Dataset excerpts

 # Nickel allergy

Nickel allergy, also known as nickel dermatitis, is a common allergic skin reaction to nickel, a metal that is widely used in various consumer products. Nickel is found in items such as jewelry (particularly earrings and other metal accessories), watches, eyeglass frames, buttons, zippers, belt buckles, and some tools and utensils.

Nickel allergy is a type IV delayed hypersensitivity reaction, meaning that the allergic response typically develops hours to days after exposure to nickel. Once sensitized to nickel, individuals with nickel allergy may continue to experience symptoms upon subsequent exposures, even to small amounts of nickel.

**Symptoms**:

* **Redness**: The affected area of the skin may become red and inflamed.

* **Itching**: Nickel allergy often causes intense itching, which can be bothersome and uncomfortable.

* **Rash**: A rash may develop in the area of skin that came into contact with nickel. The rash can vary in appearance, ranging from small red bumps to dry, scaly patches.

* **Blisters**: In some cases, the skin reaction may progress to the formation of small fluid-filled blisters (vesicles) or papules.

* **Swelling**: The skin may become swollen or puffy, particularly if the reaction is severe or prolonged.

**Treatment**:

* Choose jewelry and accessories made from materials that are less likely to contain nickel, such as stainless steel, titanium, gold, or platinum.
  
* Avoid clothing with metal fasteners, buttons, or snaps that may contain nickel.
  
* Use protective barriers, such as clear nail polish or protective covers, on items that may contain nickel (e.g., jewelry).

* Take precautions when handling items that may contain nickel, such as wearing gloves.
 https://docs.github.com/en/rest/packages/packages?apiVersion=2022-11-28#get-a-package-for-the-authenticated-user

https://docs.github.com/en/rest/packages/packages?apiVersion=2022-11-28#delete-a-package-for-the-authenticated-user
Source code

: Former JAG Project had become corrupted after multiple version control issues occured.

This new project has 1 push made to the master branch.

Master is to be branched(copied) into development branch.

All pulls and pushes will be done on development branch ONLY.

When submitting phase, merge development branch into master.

* [Exercise directions]: Please copy each line of the records above that holds the word "user".

* [Task response]:
 https://docs.github.com/en/rest/packages/packages?apiVersion=2022-11-28#get-a-package-for-the-authenticated-user
https://docs.github.com/en/rest/packages/packages?apiVersion=2022-11-28#delete-a-package-for-the-authenticated-user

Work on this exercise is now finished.